Shipping and production resumed in fall 2007, with the LGB brand intact. Production moved to Győr, Hungary, and service ultimately moved to Göppingen. Märklin faced a trademark disagreement with LGB of America, which owned the LGB trademark in the United States. Without an agreement between the two, product could not be shipped to or distributed in the United States. An interim agreement concerning only already-manufactured product was signed on September 21, 2007, giving LGBoA exclusive distribution and service rights in North America.

On June 1, 2008, Silvergate Distributors, Inc. was formed as a new company by LGB of America president Anthony Castellano. Silvergate was an independent, American-owned, hobby distributor and was not a subsidiary or "daughter firm" of any other company. Though LGBoA was not dissolved, Silvergate assumed distribution of remaining LGB stock as well as current and new product lines. Silvergate also distributed the Schuco, Brawa, and Piko product lines. In November 2008, Märklin announced that it had resolved the American trademark dispute and planned to resume distribution of LGB products in the United States, with Walthers becoming the American distributor on January 1, 2009. LGB of America and Silvergate Distributors ultimately ceased operations.

On February 4, 2009, Märklin filed for bankruptcy protection in Göppingen.

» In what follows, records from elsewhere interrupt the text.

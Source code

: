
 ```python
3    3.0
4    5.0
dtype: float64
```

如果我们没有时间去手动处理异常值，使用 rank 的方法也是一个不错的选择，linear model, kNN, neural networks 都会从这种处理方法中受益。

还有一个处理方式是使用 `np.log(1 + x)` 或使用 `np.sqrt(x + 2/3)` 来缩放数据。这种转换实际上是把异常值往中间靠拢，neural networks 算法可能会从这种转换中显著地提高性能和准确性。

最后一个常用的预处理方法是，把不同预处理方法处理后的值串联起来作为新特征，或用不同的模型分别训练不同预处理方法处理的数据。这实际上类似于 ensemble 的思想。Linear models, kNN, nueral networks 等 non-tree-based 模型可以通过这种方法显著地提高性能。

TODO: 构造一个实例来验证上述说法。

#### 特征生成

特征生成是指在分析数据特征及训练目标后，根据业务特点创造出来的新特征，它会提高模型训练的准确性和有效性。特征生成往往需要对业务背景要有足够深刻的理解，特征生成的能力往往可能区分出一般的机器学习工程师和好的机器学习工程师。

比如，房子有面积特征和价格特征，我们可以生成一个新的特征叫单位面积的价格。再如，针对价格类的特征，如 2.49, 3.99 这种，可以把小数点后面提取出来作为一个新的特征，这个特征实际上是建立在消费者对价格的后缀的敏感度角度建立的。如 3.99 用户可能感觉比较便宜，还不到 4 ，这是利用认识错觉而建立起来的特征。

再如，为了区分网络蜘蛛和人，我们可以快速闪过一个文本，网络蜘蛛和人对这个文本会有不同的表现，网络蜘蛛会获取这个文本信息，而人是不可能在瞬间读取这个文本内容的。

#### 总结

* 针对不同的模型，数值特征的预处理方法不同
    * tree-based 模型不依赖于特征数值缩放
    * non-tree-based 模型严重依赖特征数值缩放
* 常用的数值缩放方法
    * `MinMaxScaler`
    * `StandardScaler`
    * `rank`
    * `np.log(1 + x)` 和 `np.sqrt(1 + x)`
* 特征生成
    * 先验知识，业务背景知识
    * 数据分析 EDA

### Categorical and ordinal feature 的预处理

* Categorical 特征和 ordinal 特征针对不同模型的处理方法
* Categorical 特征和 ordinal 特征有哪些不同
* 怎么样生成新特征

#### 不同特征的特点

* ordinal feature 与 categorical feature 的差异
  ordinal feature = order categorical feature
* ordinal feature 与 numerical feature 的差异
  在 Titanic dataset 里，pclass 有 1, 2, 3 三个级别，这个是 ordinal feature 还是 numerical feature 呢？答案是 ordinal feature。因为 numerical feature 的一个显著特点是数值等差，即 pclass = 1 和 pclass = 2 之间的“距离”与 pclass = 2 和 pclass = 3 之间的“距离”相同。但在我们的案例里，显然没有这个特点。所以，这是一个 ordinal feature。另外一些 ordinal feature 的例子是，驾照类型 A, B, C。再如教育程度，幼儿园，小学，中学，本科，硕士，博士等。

On February 5, 2010, Märklin announced a return to profitability and emerged from bankruptcy on February 17, 2011. On March 21, 2013, the Simba Dickie Group announced that it would purchase Märklin, securing Märklin and LGB's future and giving Märklin's employees job security until 2019.

==In popular culture==
- The Comedy Inc. sketch, "Ernest the Engine and Others", uses LGB models, buildings, and track.
- In Stuart Little a Santa Fe EMD F7A and B makes a few cameos during the part where Stuart was on the tracks and he almost got hit until he stood up and it passes Stuart in the model railroad.
- In The Santa Clause there are multiple trains which make cameos. The first is in the opening with the song "Carol of the Bells" playing. The second is in the North Pole scene before Charlie and Scott arrive. The third is in the scene in the room in the North Pole where Charlie and Scott sleep.
- In Coming to America the LGB 2017D steam locomotive and the Denver and Rio Grande Western Railroad low sided red gondola is the beer train.
- In The Sopranos Episode of The Blue Comet, The LGB Trains are in Trainland in Long Island New York.